Welcome back to Big Mean Flash Gamer, and after last week's vitriol I'm sure you're all set for awesomeness. Well, I've got it in spades with today's game, a wonderful little puzzle/platformer from our good friends Max Games entitled Robot Wants Kitty.
Sometimes it really is the simplest concepts that make for the best games. Take Robot Wants Kitty, for instance. There's a robot and a cat. The robot really wants the cat. Like, really wants it. But there's a snag. The cat is stuck at the end of a hallway which has been bricked over by monsters. Why did they do that? They're just assholes, I guess.
When the game begins you're not able to do much more than run left and right. You don't even have the ability to jump, so all you can do at first is try to avoid the baddies completely. Fortunately there's an upgrade that gives you a spring in your step not too far away; others are dotted around the large, labyrinthine level and you'll need every one if you're going to rescue that kitty. Better get a move on, though, because time is of the essence and your score is dependent on how quickly you can complete the game. The bad news is that dying adds twenty seconds to your final time. The good news is that you can cut a second for every monster you kill with the laser upgrade.
As if I ever needed a reason to shoot red monsters with a laser gun. But once you've got the laser in your little metallic paws none of the beasties are particularly troublesome, allowing you to figure your way around the many twists and turns of the level as you try to locate keys, upgrade your system and get to that cat.
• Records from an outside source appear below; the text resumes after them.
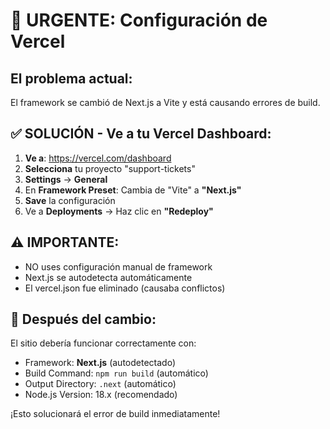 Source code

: # 🚨 URGENTE: Configuración de Vercel

## El problema actual:
El framework se cambió de Next.js a Vite y está causando errores de build.

## ✅ SOLUCIÓN - Ve a tu Vercel Dashboard:

1. **Ve a**: https://vercel.com/dashboard
2. **Selecciona** tu proyecto "support-tickets" 
3. **Settings** → **General**
4. En **Framework Preset**: Cambia de "Vite" a **"Next.js"**
5. **Save** la configuración
6. Ve a **Deployments** → Haz clic en **"Redeploy"**

## ⚠️ IMPORTANTE:
- NO uses configuración manual de framework
- Next.js se autodetecta automáticamente 
- El vercel.json fue eliminado (causaba conflictos)

## 🎯 Después del cambio:
El sitio debería funcionar correctamente con:
- Framework: **Next.js** (autodetectado)
- Build Command: `npm run build` (automático)
- Output Directory: `.next` (automático)
- Node.js Version: 18.x (recomendado)

¡Esto solucionará el error de build inmediatamente! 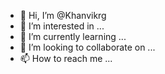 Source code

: - 👋 Hi, I’m @Khanvikrg
- 👀 I’m interested in ...
- 🌱 I’m currently learning ...
- 💞️ I’m looking to collaborate on ...
- 📫 How to reach me ...

<!---
Khanvikrg/Khanvikrg is a ✨ special ✨ repository because its `README.md` (this file) appears on your GitHub profile.
You can click the Preview link to take a look at your cha
Введите свое имя, а консоль должна с вами поздороваться на C#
Which isn't to say Robot Wants Kitty becomes a cakewalk as soon as you have some firepower. You still need to watch your step, lest you fall into a pit of boiling acid or get caught off guard by a roaming monster. But checkpoints have been kindly placed throughout the game to save you having to march all the way across the level to get back to wherever it was you died. Other games should take note of this - it saves time and keeps the player from screaming curses to your good name late into the night.
Don't tell me I'm not the only one who does that because I'm not.
The look and feel of the game is charmingly retro, with clunky 8-bit graphics and a plinking MIDI soundtrack that amazingly doesn't make one want to swallow their own tongue in annoyance. I will admit that if you don't pay attention you can get the controls mixed up; on more than one occasion I rocketed towards an enemy when I had planned to vaporise it. If you ever kicked back on a Spectrum or Amstrad, however, Robot Wants Kitty should bring back fond memories.
Death is naturally inevitable and, to be honest, some areas just set you up to fail. For example, don't shoot at the giant multi-eyed blue blob that spits laser bubbles into the air. Just don't do it. You can't kill it, even with rapid-fire shots. You're just going to piss it off and then it's going to crush you. Likewise, the ceiling decked out in acid-spitting stalactites is just taking the piss. You can get through there with a rocket pack but if you don't figure out the almost non-existent pattern of drops you'll be melted before you ever get close to the other side of the room. And no, you don't have to run through that room, but what are ya, chicken?
Still, it's all worth it when you reach that end game scene and see the robot happily hugging his kitty. Squeezing it ever so tightly, kitty's eyes bulging out of its sockets... um, maybe we should take the kitty away from the robot? We can't? The lasers? Oh, right.
So, yes, Robot Wants Kitty - proving once and for all that even metal men are capable of love.